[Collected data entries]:
----

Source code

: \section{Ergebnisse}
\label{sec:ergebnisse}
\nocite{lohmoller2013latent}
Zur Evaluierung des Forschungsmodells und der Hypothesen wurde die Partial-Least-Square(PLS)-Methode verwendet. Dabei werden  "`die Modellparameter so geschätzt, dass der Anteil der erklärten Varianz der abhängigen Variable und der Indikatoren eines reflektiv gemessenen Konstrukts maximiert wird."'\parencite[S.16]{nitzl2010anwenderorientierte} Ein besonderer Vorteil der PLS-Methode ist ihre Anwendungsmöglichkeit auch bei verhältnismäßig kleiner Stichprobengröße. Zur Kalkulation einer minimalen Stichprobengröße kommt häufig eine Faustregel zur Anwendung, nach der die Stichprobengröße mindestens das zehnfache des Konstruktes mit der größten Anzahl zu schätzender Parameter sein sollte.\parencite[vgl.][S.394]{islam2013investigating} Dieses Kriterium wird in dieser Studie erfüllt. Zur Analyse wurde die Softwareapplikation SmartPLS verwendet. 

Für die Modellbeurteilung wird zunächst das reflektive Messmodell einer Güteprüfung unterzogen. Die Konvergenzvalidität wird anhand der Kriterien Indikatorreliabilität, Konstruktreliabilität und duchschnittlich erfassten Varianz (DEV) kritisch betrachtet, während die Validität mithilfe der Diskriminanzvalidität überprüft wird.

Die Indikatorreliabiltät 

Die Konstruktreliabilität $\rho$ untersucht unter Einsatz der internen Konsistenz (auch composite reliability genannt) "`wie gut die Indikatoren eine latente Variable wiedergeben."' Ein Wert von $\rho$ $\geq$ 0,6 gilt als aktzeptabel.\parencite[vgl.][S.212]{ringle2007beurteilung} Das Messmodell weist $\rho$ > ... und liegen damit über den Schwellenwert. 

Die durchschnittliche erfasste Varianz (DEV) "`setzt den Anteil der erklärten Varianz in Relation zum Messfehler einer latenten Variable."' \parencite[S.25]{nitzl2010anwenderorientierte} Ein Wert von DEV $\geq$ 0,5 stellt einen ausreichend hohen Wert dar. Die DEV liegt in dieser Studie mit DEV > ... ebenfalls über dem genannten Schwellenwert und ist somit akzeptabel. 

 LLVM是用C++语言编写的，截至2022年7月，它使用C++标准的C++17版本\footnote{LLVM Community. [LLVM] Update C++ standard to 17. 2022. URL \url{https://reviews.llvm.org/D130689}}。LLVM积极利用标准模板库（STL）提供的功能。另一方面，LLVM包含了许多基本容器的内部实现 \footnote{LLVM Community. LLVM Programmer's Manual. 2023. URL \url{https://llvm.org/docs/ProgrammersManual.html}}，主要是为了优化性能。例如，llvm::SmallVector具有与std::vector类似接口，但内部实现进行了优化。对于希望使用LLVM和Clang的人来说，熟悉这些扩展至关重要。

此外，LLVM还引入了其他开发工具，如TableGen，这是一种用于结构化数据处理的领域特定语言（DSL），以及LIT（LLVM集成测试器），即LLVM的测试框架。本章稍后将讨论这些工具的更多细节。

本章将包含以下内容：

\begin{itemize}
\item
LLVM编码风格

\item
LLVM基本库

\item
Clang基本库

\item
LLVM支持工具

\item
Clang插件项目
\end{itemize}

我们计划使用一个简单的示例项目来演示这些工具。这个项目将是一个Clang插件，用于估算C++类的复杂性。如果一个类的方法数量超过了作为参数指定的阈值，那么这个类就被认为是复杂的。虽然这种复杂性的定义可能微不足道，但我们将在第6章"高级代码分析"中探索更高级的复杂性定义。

----

[To do]: Make an exact transcription of all the records.

[Output]:
Source code

: \section{Ergebnisse}
\label{sec:ergebnisse}
\nocite{lohmoller2013latent}
Zur Evaluierung des Forschungsmodells und der Hypothesen wurde die Partial-Least-Square(PLS)-Methode verwendet. Dabei werden  "`die Modellparameter so geschätzt, dass der Anteil der erklärten Varianz der abhängigen Variable und der Indikatoren eines reflektiv gemessenen Konstrukts maximiert wird."'\parencite[S.16]{nitzl2010anwenderorientierte} Ein besonderer Vorteil der PLS-Methode ist ihre Anwendungsmöglichkeit auch bei verhältnismäßig kleiner Stichprobengröße. Zur Kalkulation einer minimalen Stichprobengröße kommt häufig eine Faustregel zur Anwendung, nach der die Stichprobengröße mindestens das zehnfache des Konstruktes mit der größten Anzahl zu schätzender Parameter sein sollte.\parencite[vgl.][S.394]{islam2013investigating} Dieses Kriterium wird in dieser Studie erfüllt. Zur Analyse wurde die Softwareapplikation SmartPLS verwendet. 

Für die Modellbeurteilung wird zunächst das reflektive Messmodell einer Güteprüfung unterzogen. Die Konvergenzvalidität wird anhand der Kriterien Indikatorreliabilität, Konstruktreliabilität und duchschnittlich erfassten Varianz (DEV) kritisch betrachtet, während die Validität mithilfe der Diskriminanzvalidität überprüft wird.

Die Indikatorreliabiltät 

Die Konstruktreliabilität $\rho$ untersucht unter Einsatz der internen Konsistenz (auch composite reliability genannt) "`wie gut die Indikatoren eine latente Variable wiedergeben."' Ein Wert von $\rho$ $\geq$ 0,6 gilt als aktzeptabel.\parencite[vgl.][S.212]{ringle2007beurteilung} Das Messmodell weist $\rho$ > ... und liegen damit über den Schwellenwert. 

Die durchschnittliche erfasste Varianz (DEV) "`setzt den Anteil der erklärten Varianz in Relation zum Messfehler einer latenten Variable."' \parencite[S.25]{nitzl2010anwenderorientierte} Ein Wert von DEV $\geq$ 0,5 stellt einen ausreichend hohen Wert dar. Die DEV liegt in dieser Studie mit DEV > ... ebenfalls über dem genannten Schwellenwert und ist somit akzeptabel. 

 LLVM是用C++语言编写的，截至2022年7月，它使用C++标准的C++17版本\footnote{LLVM Community. [LLVM] Update C++ standard to 17. 2022. URL \url{https://reviews.llvm.org/D130689}}。LLVM积极利用标准模板库（STL）提供的功能。另一方面，LLVM包含了许多基本容器的内部实现 \footnote{LLVM Community. LLVM Programmer's Manual. 2023. URL \url{https://llvm.org/docs/ProgrammersManual.html}}，主要是为了优化性能。例如，llvm::SmallVector具有与std::vector类似接口，但内部实现进行了优化。对于希望使用LLVM和Clang的人来说，熟悉这些扩展至关重要。

此外，LLVM还引入了其他开发工具，如TableGen，这是一种用于结构化数据处理的领域特定语言（DSL），以及LIT（LLVM集成测试器），即LLVM的测试框架。本章稍后将讨论这些工具的更多细节。

本章将包含以下内容：

\begin{itemize}
\item
LLVM编码风格

\item
LLVM基本库

\item
Clang基本库

\item
LLVM支持工具

\item
Clang插件项目
\end{itemize}

我们计划使用一个简单的示例项目来演示这些工具。这个项目将是一个Clang插件，用于估算C++类的复杂性。如果一个类的方法数量超过了作为参数指定的阈值，那么这个类就被认为是复杂的。虽然这种复杂性的定义可能微不足道，但我们将在第6章"高级代码分析"中探索更高级的复杂性定义。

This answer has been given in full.